I’ve been experiencing a flurry of talented students emailing me with news of writing successes.

“What fee have you been offered?” is my knee-jerk response to each communication, though I usually manage to check myself and squeeze in a “Congratulations!” before the filthy dosh question invariably spills over.

(As an aside, I once went through a phase of broaching the issue with a statement, namely “Let me have the fee you’ve been offered”. This, until a rather indignant student told me in no uncertain terms that she would not be letting me have her money, and I had to grovellingly explain that I meant her to let me know the fee she’d been offered, not have the actual sum. Ambiguous statements have since been banished, and I now ask explicitly and outright!)

It used to be the case that my students would find it awkward or embarrassing to ask about money – and that state of affairs inspired this mistake, four years ago, almost to the day.

But now it seems to be more about indifference. “I suppose I should ask about payment” a student might say. And “Yeah, I guess I will do”, another, but without any particular sense of urgency or convinction. I really wonder why this is? Are we so used to writing for free on social media and blogs these days that we’ve just developed a take-it-or-leave-it attitude to being paid?

Remember it’s a business transaction. You have to agree business terms when you agree to sell – and it is your words you are selling. You wouldn’t agree to take a job without knowing what you were agreeing to sell 37.5 hours of your life a week for (ie, your salary), so why should selling your words be any different?

And you wouldn’t call up your mum, or your best mate, or your girlfriend, to tell them the exciting news about your great new job, unless you knew the salary, right? Nope.

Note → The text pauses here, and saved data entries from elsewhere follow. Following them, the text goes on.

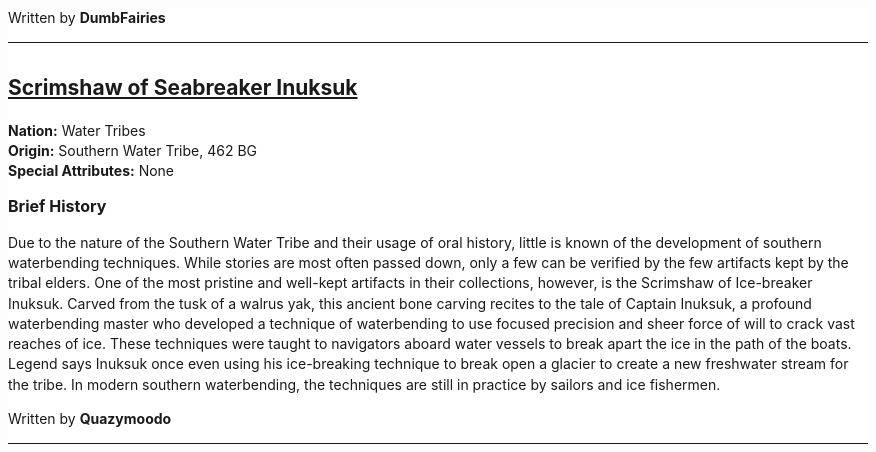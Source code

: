 <p class= writingcredit>Written by <b>DumbFairies</b></p>

* * *

## <a href="https://www.rokucraft.com/forum/m/24336306/viewthread/32753967-scrimshaw-seabreaker-inuksuk-artifact-contest-submission/post/137675727#p137675727" target="_blank">Scrimshaw of Seabreaker Inuksuk</a>

**Nation:**
Water Tribes<br>
**Origin:**
Southern Water Tribe, 462 BG<br>
**Special Attributes:**
None<br>

<font size=3>**Brief History**</font>
 
Due to the nature of the Southern Water Tribe and their usage of oral history, little is known of the development of southern waterbending techniques. While stories are most often passed down, only a few can be verified by the few artifacts kept by the tribal elders. One of the most pristine and well-kept artifacts in their collections, however, is the Scrimshaw of Ice-breaker Inuksuk. Carved from the tusk of a walrus yak, this ancient bone carving recites to the tale of Captain Inuksuk, a profound waterbending master who developed a technique of waterbending to use focused precision and sheer force of will to crack vast reaches of ice. These techniques were taught to navigators aboard water vessels to break apart the ice in the path of the boats. Legend says Inuksuk once even using his ice-breaking technique to break open a glacier to create a new freshwater stream for the tribe. In modern southern waterbending, the techniques are still in practice by sailors and ice fishermen.

<p class= writingcredit>Written by <b>Quazymoodo</b></p>

* * *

So make it a rule that you can’t tell anyone about a writing success until you have tackled the money issue.

It really is best dealt with when an acceptance to publish is offered. Don’t leave it too long after that – not least because the more you think about it, the harder it will become, and the more likely you will talk yourself out of it. The longer you leave the issue hanging, the less professional the editor will take you to be. Don’t go imagining that a cheque will turn up magically, because the editor put a remittance notice through to accounts on your behalf and merely forgot to tell you. Don’t go back to the editor after a long period spent dithering and agonising and go “Oh, by the way – we never discussed money, did we?!” in a jovial, oh-silly-me-I’d-forget-my-head-if-not-screwed-on manner. That is, unless you really do forget, in which case ask evenly and professionally.

But you shouldn’t forget, and you shouldn’t delay, and if you feel yourself dithering and agonising that’s when you know you’re heading for trouble – you have no choice at this point but to ask the editor outright, or you’ll possibly never recover, and find it even tougher next time it happens.

And if you get a “we don’t pay new writers” or “I’m sorry, we have no budget for this article” then try this mistake from the very early days of this blog, the advice in which you may like to consider acting upon.

And if you’re still in a bit of bother after all that, then leave your problem below, and I’ll do my best to come up with an alternative solution! There usually is one …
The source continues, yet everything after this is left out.